# [RECORDS FOR THIS TASK]
[Start of Attachment]

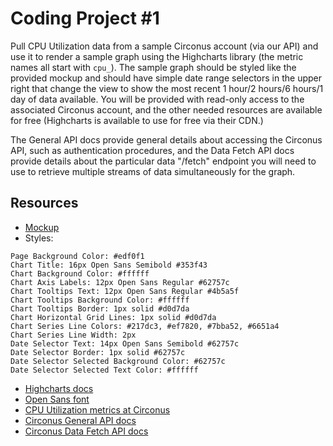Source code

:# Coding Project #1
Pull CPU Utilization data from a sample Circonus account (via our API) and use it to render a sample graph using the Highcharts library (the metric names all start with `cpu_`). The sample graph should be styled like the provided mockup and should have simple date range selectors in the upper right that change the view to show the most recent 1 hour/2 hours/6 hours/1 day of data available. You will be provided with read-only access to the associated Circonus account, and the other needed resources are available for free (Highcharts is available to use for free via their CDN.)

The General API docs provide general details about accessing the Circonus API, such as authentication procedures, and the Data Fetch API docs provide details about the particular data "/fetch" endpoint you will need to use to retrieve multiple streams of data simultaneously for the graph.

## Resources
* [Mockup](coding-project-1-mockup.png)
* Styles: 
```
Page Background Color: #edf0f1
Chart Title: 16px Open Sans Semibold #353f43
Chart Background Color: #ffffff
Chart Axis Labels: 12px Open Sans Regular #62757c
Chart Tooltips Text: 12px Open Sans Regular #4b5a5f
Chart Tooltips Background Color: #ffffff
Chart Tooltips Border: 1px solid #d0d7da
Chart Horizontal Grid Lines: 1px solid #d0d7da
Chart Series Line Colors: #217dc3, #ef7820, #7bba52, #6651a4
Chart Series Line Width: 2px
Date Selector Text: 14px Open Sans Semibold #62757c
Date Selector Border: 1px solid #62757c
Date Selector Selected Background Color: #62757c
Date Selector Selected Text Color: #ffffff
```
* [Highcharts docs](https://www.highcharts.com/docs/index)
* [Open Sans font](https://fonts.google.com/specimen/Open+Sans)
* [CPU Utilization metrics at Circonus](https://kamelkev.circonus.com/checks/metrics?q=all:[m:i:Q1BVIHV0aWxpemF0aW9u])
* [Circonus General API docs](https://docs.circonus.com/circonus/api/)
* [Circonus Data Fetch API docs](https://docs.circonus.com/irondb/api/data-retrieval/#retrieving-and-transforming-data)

[End of Attachment]

# [WORK TO BE COMPLETED]
Set each line of the records down exactly, leaving every picture out.

# [SOLVED EXERCISE]
Source code

:# Coding Project #1
Pull CPU Utilization data from a sample Circonus account (via our API) and use it to render a sample graph using the Highcharts library (the metric names all start with `cpu_`). The sample graph should be styled like the provided mockup and should have simple date range selectors in the upper right that change the view to show the most recent 1 hour/2 hours/6 hours/1 day of data available. You will be provided with read-only access to the associated Circonus account, and the other needed resources are available for free (Highcharts is available to use for free via their CDN.)

The General API docs provide general details about accessing the Circonus API, such as authentication procedures, and the Data Fetch API docs provide details about the particular data "/fetch" endpoint you will need to use to retrieve multiple streams of data simultaneously for the graph.

## Resources
* [Mockup](coding-project-1-mockup.png)
* Styles: 
```
Page Background Color: #edf0f1
Chart Title: 16px Open Sans Semibold #353f43
Chart Background Color: #ffffff
Chart Axis Labels: 12px Open Sans Regular #62757c
Chart Tooltips Text: 12px Open Sans Regular #4b5a5f
Chart Tooltips Background Color: #ffffff
Chart Tooltips Border: 1px solid #d0d7da
Chart Horizontal Grid Lines: 1px solid #d0d7da
Chart Series Line Colors: #217dc3, #ef7820, #7bba52, #6651a4
Chart Series Line Width: 2px
Date Selector Text: 14px Open Sans Semibold #62757c
Date Selector Border: 1px solid #62757c
Date Selector Selected Background Color: #62757c
Date Selector Selected Text Color: #ffffff
```
* [Highcharts docs](https://www.highcharts.com/docs/index)
* [Open Sans font](https://fonts.google.com/specimen/Open+Sans)
* [CPU Utilization metrics at Circonus](https://kamelkev.circonus.com/checks/metrics?q=all:[m:i:Q1BVIHV0aWxpemF0aW9u])
* [Circonus General API docs](https://docs.circonus.com/circonus/api/)
* [Circonus Data Fetch API docs](https://docs.circonus.com/irondb/api/data-retrieval/#retrieving-and-transforming-data)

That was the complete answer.